## THE TASK
Report every line of the data where the string "Elemente" appears.

[Stored items from a collection]
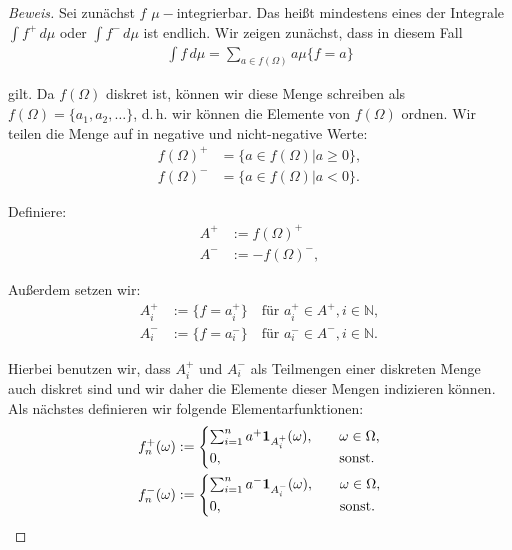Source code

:\documentclass[10pt]{article}
\newcommand{\N}{\mathbb{N}}
\begin{document}
\begin{proof}[Beweis]
  Sei zunächst $f$ $\mu-$integrierbar. Das heißt mindestens eines der Integrale 
  $\int f^{+} \,d\mu$ oder $\int f^{-} \,d\mu$ ist endlich.
  Wir zeigen zunächst, dass in diesem Fall
  \begin{align*}
    \int f \,d\mu = \sum_{a\in f(\Omega)} a\mu\{f=a\}
  \end{align*}

  gilt. Da $f(\Omega)$ diskret ist, können wir diese Menge schreiben als 
  $f(\Omega) = \{ a_1,a_2,\dots \}$, d.\,h. wir können die Elemente von $f(\Omega)$  
  ordnen. Wir teilen die Menge auf in negative und nicht-negative Werte:
  \begin{align*}
    f(\Omega)^{+} &= \{ a\in f(\Omega) \vert a\geq 0 \}, \\
    f(\Omega)^{-} &= \{ a\in f(\Omega) \vert a < 0 \}.
  \end{align*}
  
  Definiere:
  \begin{align*}
    A^{+} &:= f(\Omega)^{+} \\
    A^{-} &:= -f(\Omega)^{-},
  \end{align*}

  Außerdem setzen wir:
  \begin{align*}
    A_i^{+} &:= \{ f = a_i^+ \} \quad\text{für $a_i^+\in A^+, i\in\N$}, \\
    A_i^{-} &:= \{ f = a_i^- \} \quad\text{für $a_i^-\in A^-, i\in\N$}.
  \end{align*}

  Hierbei benutzen wir, dass $A_i^{+}$ und $A_i^{-}$ als Teilmengen einer diskreten Menge 
  auch diskret sind und wir daher die Elemente dieser Mengen indizieren können.  
  Als nächstes definieren wir folgende Elementarfunktionen:
  \begin{align*}
      f^{+}_n(\omega) &:= \begin{cases} \sum_{i=1}^{n} a^+ \text{\textbf{1}}_{A^{+}_i}(\omega), &\quad \omega\in\Omega, \\
                                        0                                       , &\quad \text{sonst.}
                         \end{cases}   \\
      f^{-}_n(\omega) &:= \begin{cases} \sum_{i=1}^{n} a^- \text{\textbf{1}}_{A^{-}_i}(\omega), &\quad \omega\in\Omega, \\
                                        0                                       , &\quad \text{sonst.}
                          \end{cases}           
  \end{align*}


\end{proof}
\end{document}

## RESULT BELOW
  $f(\Omega) = \{ a_1,a_2,\dots \}$, d.\,h. wir können die Elemente von $f(\Omega)$  
  auch diskret sind und wir daher die Elemente dieser Mengen indizieren können.  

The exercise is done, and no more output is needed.